> Work instruction: Every record must appear in the response exactly as given.

> Data supplied:
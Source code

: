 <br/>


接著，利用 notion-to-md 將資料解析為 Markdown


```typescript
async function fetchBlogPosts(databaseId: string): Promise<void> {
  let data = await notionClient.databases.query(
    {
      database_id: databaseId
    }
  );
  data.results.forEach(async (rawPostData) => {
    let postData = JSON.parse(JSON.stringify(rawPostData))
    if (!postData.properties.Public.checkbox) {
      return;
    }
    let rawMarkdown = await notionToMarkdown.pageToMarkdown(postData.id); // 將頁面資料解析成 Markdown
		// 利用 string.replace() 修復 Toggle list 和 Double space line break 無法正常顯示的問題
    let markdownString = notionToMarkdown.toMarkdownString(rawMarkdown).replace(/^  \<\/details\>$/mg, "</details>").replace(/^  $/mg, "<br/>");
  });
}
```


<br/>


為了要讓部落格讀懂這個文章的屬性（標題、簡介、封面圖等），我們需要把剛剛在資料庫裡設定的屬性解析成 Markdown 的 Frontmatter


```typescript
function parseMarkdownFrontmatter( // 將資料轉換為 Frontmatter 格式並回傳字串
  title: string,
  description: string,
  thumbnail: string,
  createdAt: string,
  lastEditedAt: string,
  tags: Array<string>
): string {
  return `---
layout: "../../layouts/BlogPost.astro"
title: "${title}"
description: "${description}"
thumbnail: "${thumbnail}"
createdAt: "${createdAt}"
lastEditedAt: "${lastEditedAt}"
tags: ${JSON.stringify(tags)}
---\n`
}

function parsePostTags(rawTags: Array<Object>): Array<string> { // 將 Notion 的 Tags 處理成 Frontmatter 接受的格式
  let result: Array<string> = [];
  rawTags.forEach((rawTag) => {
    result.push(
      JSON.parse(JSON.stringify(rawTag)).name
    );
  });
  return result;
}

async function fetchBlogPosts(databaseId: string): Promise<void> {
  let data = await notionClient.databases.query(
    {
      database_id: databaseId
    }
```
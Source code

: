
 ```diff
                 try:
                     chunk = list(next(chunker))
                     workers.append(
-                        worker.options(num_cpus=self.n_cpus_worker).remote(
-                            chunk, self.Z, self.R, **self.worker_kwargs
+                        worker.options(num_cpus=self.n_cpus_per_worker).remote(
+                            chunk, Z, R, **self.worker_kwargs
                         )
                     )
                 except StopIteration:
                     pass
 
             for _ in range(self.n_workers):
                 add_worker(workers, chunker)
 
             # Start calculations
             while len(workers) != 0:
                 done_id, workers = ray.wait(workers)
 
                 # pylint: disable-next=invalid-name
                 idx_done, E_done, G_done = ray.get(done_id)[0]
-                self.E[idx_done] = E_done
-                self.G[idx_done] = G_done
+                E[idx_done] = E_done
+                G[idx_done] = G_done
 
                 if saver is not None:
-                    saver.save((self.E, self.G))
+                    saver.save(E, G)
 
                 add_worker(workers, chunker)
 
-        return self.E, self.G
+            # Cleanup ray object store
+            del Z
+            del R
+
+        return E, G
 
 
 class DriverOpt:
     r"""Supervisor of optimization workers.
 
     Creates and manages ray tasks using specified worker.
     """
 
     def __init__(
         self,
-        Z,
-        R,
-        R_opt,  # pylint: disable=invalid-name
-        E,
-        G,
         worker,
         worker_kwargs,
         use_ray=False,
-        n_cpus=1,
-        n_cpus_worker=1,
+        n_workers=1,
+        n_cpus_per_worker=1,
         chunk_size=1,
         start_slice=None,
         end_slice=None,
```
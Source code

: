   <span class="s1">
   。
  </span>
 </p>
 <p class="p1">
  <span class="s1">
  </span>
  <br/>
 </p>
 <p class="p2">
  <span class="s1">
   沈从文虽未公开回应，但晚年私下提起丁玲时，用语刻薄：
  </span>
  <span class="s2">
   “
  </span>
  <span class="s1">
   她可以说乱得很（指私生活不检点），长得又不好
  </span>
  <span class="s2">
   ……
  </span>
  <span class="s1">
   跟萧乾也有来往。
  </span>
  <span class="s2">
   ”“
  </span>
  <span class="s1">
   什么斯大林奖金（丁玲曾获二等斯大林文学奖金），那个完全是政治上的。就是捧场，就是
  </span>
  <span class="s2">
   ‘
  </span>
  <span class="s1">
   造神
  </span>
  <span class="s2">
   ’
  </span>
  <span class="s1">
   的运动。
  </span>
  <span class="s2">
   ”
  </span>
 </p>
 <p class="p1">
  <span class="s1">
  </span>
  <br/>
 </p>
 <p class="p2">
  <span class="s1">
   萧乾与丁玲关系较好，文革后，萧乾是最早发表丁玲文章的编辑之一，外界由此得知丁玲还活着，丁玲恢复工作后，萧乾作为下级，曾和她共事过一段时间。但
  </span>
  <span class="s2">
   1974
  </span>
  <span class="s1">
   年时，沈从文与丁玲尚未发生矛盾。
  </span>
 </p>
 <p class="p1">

> Answer section:
Source code

: <br/>


接著，利用 notion-to-md 將資料解析為 Markdown


```typescript
async function fetchBlogPosts(databaseId: string): Promise<void> {
  let data = await notionClient.databases.query(
    {
      database_id: databaseId
    }
  );
  data.results.forEach(async (rawPostData) => {
    let postData = JSON.parse(JSON.stringify(rawPostData))
    if (!postData.properties.Public.checkbox) {
      return;
    }
    let rawMarkdown = await notionToMarkdown.pageToMarkdown(postData.id); // 將頁面資料解析成 Markdown
		// 利用 string.replace() 修復 Toggle list 和 Double space line break 無法正常顯示的問題
    let markdownString = notionToMarkdown.toMarkdownString(rawMarkdown).replace(/^  \<\/details\>$/mg, "</details>").replace(/^  $/mg, "<br/>");
  });
}
```


<br/>


為了要讓部落格讀懂這個文章的屬性（標題、簡介、封面圖等），我們需要把剛剛在資料庫裡設定的屬性解析成 Markdown 的 Frontmatter


```typescript
function parseMarkdownFrontmatter( // 將資料轉換為 Frontmatter 格式並回傳字串
  title: string,
  description: string,
  thumbnail: string,
  createdAt: string,
  lastEditedAt: string,
  tags: Array<string>
): string {
  return `---
layout: "../../layouts/BlogPost.astro"
title: "${title}"
description: "${description}"
thumbnail: "${thumbnail}"
createdAt: "${createdAt}"
lastEditedAt: "${lastEditedAt}"
tags: ${JSON.stringify(tags)}
---\n`
}

function parsePostTags(rawTags: Array<Object>): Array<string> { // 將 Notion 的 Tags 處理成 Frontmatter 接受的格式
  let result: Array<string> = [];
  rawTags.forEach((rawTag) => {
    result.push(
      JSON.parse(JSON.stringify(rawTag)).name
    );
  });
  return result;
}

async function fetchBlogPosts(databaseId: string): Promise<void> {
  let data = await notionClient.databases.query(
    {
      database_id: databaseId
    }
```
Source code

:
 ```diff
                 try:
                     chunk = list(next(chunker))
                     workers.append(
-                        worker.options(num_cpus=self.n_cpus_worker).remote(
-                            chunk, self.Z, self.R, **self.worker_kwargs
+                        worker.options(num_cpus=self.n_cpus_per_worker).remote(
+                            chunk, Z, R, **self.worker_kwargs
                         )
                     )
                 except StopIteration:
                     pass
 
             for _ in range(self.n_workers):
                 add_worker(workers, chunker)
 
             # Start calculations
             while len(workers) != 0:
                 done_id, workers = ray.wait(workers)
 
                 # pylint: disable-next=invalid-name
                 idx_done, E_done, G_done = ray.get(done_id)[0]
-                self.E[idx_done] = E_done
-                self.G[idx_done] = G_done
+                E[idx_done] = E_done
+                G[idx_done] = G_done
 
                 if saver is not None:
-                    saver.save((self.E, self.G))
+                    saver.save(E, G)
 
                 add_worker(workers, chunker)
 
-        return self.E, self.G
+            # Cleanup ray object store
+            del Z
+            del R
+
+        return E, G
 
 
 class DriverOpt:
     r"""Supervisor of optimization workers.
 
     Creates and manages ray tasks using specified worker.
     """
 
     def __init__(
         self,
-        Z,
-        R,
-        R_opt,  # pylint: disable=invalid-name
-        E,
-        G,
         worker,
         worker_kwargs,
         use_ray=False,
-        n_cpus=1,
-        n_cpus_worker=1,
+        n_workers=1,
+        n_cpus_per_worker=1,
         chunk_size=1,
         start_slice=None,
         end_slice=None,
```
Source code

:   <span class="s1">
   。
  </span>
 </p>
 <p class="p1">
  <span class="s1">
  </span>
  <br/>
 </p>
 <p class="p2">
  <span class="s1">
   沈从文虽未公开回应，但晚年私下提起丁玲时，用语刻薄：
  </span>
  <span class="s2">
   “
  </span>
  <span class="s1">
   她可以说乱得很（指私生活不检点），长得又不好
  </span>
  <span class="s2">
   ……
  </span>
  <span class="s1">
   跟萧乾也有来往。
  </span>
  <span class="s2">
   ”“
  </span>
  <span class="s1">
   什么斯大林奖金（丁玲曾获二等斯大林文学奖金），那个完全是政治上的。就是捧场，就是
  </span>
  <span class="s2">
   ‘
  </span>
  <span class="s1">
   造神
  </span>
  <span class="s2">
   ’
  </span>
  <span class="s1">
   的运动。
  </span>
  <span class="s2">
   ”
  </span>
 </p>
 <p class="p1">
  <span class="s1">
  </span>
  <br/>
 </p>
 <p class="p2">
  <span class="s1">
   萧乾与丁玲关系较好，文革后，萧乾是最早发表丁玲文章的编辑之一，外界由此得知丁玲还活着，丁玲恢复工作后，萧乾作为下级，曾和她共事过一段时间。但
  </span>
  <span class="s2">
   1974
  </span>
  <span class="s1">
   年时，沈从文与丁玲尚未发生矛盾。
  </span>
 </p>
 <p class="p1">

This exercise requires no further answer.